Records from a collection:
--- --- ---

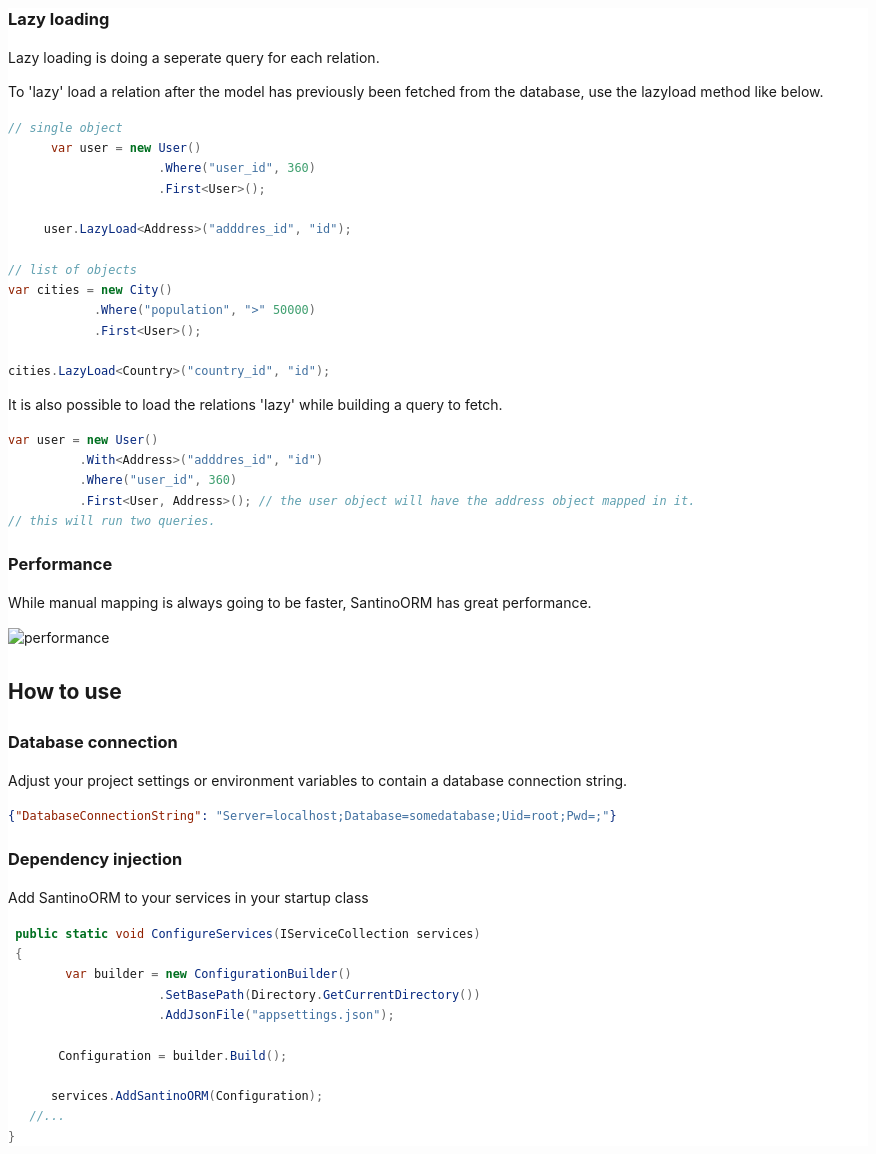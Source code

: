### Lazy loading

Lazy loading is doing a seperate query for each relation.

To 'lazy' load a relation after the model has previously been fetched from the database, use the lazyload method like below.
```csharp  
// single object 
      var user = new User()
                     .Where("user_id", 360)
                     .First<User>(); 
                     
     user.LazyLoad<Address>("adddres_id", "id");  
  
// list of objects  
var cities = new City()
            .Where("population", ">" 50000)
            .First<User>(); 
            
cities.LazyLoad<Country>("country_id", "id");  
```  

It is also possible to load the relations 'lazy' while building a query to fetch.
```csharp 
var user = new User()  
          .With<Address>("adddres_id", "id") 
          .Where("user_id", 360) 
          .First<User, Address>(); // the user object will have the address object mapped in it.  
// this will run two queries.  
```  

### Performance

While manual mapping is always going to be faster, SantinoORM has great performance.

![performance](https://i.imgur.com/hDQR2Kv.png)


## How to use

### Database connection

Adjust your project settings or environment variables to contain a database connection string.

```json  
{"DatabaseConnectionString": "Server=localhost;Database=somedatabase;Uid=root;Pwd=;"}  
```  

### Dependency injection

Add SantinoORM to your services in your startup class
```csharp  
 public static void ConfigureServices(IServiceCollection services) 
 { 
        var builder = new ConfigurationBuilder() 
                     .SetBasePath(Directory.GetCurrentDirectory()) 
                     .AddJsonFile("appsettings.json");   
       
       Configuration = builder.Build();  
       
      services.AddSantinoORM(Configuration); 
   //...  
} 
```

--- --- ---

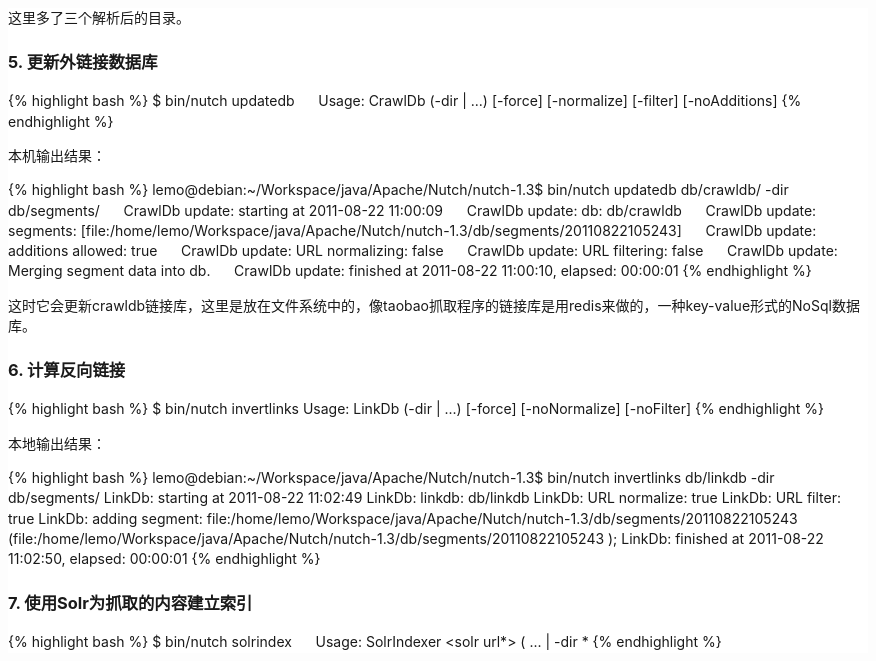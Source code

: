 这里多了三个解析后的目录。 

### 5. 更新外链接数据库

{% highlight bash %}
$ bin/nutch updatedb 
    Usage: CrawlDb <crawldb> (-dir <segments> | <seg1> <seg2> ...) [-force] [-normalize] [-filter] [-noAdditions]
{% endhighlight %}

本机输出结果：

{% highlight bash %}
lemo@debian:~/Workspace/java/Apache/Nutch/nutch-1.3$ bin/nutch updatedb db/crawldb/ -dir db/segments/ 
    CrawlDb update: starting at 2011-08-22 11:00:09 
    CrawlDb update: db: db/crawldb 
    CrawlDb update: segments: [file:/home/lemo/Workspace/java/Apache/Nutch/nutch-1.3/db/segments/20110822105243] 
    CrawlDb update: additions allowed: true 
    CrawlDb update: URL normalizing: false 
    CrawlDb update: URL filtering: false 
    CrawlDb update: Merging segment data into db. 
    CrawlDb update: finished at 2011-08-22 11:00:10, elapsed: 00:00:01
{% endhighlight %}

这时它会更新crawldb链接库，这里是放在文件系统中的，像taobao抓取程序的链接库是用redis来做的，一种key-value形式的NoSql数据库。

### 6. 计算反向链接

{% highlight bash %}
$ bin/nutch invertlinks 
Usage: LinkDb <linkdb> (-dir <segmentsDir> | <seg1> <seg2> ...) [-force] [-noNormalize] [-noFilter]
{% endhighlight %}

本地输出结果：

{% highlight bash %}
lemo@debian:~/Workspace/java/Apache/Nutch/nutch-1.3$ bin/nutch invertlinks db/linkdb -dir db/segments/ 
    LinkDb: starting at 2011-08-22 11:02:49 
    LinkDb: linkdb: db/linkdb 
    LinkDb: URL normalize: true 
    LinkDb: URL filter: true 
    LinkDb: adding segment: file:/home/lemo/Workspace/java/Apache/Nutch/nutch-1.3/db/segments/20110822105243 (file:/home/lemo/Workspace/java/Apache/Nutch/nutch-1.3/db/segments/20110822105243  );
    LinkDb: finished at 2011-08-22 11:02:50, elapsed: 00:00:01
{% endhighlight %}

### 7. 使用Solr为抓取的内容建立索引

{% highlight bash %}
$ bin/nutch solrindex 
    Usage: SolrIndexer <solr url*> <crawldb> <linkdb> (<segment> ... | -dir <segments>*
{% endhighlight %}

--- --- ---

## What you have to do
Wherever the word "starting" occurs in the data, copy that whole line.

## Answer box
    CrawlDb update: starting at 2011-08-22 11:00:09 
    LinkDb: starting at 2011-08-22 11:02:49 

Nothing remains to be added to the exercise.